» RECORDS PROVIDED
==========
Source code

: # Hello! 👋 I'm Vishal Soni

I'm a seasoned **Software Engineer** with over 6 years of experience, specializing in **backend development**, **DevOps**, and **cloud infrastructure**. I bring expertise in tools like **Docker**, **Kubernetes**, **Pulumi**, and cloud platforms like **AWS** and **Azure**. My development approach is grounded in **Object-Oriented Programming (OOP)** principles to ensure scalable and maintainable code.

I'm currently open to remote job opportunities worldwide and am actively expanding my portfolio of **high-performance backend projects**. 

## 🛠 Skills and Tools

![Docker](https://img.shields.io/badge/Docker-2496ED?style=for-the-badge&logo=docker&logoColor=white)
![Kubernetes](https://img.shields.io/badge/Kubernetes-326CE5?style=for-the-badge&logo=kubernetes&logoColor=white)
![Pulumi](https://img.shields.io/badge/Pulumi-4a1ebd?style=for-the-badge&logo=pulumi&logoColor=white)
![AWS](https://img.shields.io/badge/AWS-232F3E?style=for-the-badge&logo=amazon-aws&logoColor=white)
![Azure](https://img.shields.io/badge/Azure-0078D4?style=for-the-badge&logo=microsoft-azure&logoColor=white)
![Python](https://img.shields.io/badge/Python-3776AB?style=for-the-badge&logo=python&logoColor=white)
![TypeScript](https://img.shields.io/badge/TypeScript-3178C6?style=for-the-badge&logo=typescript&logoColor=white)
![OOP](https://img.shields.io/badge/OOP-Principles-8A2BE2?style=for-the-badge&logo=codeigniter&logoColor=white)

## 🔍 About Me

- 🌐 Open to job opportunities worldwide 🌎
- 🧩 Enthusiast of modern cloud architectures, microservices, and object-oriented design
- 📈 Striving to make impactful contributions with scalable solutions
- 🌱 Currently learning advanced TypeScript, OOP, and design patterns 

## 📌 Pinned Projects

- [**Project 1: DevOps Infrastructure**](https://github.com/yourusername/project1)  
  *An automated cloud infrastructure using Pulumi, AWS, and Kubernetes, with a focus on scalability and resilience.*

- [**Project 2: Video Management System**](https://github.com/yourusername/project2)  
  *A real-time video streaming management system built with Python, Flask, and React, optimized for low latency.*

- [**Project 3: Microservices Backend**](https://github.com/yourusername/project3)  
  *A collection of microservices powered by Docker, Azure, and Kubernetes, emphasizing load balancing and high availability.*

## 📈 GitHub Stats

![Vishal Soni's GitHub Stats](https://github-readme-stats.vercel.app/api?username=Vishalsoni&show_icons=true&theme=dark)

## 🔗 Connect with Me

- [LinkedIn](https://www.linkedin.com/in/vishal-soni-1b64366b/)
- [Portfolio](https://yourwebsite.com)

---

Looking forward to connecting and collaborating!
==========
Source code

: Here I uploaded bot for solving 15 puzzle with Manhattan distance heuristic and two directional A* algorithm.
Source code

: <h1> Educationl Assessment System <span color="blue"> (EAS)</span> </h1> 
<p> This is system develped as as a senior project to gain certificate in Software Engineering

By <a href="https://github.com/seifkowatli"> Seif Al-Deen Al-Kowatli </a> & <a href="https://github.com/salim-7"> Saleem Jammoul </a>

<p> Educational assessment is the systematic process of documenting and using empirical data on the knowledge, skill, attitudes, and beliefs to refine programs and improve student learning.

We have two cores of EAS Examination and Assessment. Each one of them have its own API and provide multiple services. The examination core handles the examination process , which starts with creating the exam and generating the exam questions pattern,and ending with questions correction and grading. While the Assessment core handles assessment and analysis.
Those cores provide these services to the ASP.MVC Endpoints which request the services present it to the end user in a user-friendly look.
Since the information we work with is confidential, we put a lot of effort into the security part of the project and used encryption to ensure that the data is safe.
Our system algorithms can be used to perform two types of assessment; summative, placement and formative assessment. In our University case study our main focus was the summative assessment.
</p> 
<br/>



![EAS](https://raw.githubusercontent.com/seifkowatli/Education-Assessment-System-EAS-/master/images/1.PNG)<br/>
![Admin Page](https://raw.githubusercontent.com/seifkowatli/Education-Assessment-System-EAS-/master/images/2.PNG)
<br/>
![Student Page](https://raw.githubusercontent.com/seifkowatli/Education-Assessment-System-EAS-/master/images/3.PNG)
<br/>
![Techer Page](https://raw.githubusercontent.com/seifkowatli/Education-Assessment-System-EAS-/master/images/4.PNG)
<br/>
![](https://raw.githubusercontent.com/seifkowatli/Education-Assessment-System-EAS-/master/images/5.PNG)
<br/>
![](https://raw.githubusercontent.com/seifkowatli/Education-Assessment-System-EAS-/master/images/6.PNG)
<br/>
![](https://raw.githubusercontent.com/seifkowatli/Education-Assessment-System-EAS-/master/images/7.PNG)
==========
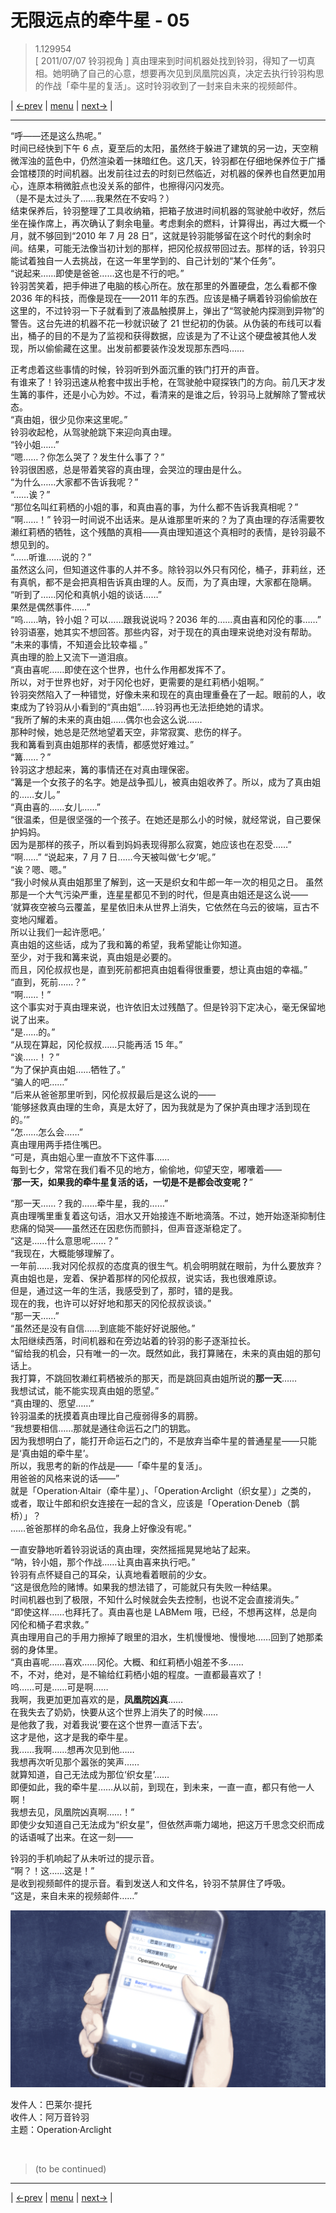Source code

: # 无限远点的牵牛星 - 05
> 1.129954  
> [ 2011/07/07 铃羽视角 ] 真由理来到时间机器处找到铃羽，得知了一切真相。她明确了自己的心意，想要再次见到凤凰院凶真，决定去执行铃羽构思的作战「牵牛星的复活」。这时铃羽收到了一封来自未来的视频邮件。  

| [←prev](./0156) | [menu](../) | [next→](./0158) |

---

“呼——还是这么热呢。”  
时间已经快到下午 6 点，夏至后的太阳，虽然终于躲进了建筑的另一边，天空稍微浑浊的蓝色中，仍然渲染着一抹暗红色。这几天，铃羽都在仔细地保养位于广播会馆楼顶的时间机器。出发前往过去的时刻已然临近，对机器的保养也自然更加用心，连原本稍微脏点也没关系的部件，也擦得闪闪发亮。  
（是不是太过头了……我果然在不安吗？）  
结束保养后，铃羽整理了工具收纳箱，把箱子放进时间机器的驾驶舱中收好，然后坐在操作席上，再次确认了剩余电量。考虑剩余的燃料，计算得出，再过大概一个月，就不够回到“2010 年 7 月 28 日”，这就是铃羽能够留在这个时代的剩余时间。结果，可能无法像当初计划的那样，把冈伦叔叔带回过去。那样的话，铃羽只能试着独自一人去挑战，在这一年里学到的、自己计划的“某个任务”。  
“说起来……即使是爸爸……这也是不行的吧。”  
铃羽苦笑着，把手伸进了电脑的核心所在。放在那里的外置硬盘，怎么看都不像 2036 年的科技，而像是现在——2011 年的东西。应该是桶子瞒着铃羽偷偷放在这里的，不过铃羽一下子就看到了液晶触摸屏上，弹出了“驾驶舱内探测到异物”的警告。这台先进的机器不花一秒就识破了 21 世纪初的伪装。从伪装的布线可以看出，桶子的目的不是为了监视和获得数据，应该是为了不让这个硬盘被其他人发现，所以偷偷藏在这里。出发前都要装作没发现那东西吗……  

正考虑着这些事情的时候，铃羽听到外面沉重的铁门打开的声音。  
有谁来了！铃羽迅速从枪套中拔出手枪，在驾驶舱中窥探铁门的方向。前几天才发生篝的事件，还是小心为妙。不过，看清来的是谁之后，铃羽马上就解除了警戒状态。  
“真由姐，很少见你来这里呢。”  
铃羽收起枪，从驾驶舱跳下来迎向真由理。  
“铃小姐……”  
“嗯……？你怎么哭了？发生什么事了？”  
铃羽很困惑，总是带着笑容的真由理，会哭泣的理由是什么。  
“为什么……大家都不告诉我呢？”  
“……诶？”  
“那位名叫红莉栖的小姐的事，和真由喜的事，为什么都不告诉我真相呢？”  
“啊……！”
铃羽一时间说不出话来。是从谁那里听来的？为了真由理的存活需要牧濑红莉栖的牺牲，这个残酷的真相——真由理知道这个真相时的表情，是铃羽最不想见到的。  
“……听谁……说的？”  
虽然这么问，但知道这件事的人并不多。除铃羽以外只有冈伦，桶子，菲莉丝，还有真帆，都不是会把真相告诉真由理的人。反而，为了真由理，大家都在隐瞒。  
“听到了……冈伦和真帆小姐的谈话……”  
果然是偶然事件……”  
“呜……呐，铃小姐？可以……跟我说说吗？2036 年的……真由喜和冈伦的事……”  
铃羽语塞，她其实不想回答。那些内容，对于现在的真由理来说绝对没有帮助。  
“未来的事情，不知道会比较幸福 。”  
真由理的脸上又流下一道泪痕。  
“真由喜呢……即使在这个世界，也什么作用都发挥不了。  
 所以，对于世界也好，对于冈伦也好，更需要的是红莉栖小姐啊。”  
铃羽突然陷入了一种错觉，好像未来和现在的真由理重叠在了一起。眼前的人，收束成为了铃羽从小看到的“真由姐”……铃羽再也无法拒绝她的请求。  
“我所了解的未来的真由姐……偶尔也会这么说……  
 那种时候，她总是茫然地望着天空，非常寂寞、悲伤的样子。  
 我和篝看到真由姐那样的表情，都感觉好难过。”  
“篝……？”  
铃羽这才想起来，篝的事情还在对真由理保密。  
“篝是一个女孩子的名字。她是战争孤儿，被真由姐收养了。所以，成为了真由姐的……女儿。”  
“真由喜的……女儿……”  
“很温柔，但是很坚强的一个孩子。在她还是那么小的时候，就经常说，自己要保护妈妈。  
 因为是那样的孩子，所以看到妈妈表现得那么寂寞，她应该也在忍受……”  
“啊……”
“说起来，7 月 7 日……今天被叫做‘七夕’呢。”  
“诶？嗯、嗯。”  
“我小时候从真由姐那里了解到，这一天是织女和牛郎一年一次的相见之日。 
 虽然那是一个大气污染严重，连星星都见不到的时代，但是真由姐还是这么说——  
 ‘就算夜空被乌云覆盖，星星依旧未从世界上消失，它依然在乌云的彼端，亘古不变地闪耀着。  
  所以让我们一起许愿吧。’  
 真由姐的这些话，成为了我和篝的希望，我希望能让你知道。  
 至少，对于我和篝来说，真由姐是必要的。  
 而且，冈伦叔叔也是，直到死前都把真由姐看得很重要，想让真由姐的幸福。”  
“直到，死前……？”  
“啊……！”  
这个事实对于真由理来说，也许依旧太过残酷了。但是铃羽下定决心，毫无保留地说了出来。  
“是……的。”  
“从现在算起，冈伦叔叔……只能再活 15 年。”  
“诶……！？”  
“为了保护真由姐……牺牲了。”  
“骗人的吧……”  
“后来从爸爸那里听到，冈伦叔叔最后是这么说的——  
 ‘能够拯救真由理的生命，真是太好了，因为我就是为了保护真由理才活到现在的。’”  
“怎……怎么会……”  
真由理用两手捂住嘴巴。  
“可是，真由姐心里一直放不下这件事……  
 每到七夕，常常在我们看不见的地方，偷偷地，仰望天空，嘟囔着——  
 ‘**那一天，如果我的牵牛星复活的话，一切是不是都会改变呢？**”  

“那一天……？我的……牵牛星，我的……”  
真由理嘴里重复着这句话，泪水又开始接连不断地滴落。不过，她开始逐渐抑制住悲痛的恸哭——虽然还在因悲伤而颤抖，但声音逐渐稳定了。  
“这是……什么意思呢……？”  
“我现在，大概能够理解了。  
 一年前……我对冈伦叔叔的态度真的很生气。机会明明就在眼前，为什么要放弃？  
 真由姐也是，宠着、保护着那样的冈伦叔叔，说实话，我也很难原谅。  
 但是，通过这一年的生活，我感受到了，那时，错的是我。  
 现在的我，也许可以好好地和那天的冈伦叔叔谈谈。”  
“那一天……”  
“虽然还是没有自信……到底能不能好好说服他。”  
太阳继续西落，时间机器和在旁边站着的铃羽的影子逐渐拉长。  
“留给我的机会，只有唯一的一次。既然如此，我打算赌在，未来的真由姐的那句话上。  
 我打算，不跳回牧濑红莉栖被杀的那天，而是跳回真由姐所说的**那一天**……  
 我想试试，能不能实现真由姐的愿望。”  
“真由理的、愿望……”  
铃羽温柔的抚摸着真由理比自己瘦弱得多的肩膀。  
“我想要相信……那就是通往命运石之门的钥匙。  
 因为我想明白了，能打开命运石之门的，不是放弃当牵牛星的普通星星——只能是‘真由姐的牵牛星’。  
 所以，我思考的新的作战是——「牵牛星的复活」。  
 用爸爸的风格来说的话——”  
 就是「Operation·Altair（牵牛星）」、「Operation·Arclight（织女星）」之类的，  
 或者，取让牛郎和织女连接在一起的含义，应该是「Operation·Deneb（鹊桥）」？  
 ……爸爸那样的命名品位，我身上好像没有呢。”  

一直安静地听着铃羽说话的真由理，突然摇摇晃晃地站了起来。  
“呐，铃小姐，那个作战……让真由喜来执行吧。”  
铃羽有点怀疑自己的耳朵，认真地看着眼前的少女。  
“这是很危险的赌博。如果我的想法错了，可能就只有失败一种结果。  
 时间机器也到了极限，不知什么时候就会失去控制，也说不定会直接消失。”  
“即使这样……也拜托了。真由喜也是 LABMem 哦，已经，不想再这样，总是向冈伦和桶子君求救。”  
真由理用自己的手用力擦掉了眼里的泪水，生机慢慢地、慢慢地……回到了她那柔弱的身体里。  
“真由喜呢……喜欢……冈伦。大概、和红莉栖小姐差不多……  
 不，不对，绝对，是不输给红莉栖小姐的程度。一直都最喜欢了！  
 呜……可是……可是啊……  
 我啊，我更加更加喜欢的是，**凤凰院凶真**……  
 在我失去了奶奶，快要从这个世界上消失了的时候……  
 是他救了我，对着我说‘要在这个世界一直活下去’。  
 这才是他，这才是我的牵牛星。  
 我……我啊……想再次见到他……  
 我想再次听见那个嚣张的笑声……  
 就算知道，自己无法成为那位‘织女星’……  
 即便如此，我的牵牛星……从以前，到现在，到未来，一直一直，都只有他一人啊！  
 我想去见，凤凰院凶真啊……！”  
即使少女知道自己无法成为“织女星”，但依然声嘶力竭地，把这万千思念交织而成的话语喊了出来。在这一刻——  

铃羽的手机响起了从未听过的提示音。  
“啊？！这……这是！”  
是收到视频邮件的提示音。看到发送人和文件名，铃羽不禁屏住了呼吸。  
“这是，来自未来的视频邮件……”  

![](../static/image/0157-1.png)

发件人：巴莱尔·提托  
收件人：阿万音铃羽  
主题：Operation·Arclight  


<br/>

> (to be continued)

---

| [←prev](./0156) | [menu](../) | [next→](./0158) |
==========
» TASK
Copy every line of the data that carries the word "style".

» EXERCISE ANSWER
![Docker](https://img.shields.io/badge/Docker-2496ED?style=for-the-badge&logo=docker&logoColor=white)
![Kubernetes](https://img.shields.io/badge/Kubernetes-326CE5?style=for-the-badge&logo=kubernetes&logoColor=white)
![Pulumi](https://img.shields.io/badge/Pulumi-4a1ebd?style=for-the-badge&logo=pulumi&logoColor=white)
![AWS](https://img.shields.io/badge/AWS-232F3E?style=for-the-badge&logo=amazon-aws&logoColor=white)
![Azure](https://img.shields.io/badge/Azure-0078D4?style=for-the-badge&logo=microsoft-azure&logoColor=white)
![Python](https://img.shields.io/badge/Python-3776AB?style=for-the-badge&logo=python&logoColor=white)
![TypeScript](https://img.shields.io/badge/TypeScript-3178C6?style=for-the-badge&logo=typescript&logoColor=white)
![OOP](https://img.shields.io/badge/OOP-Principles-8A2BE2?style=for-the-badge&logo=codeigniter&logoColor=white)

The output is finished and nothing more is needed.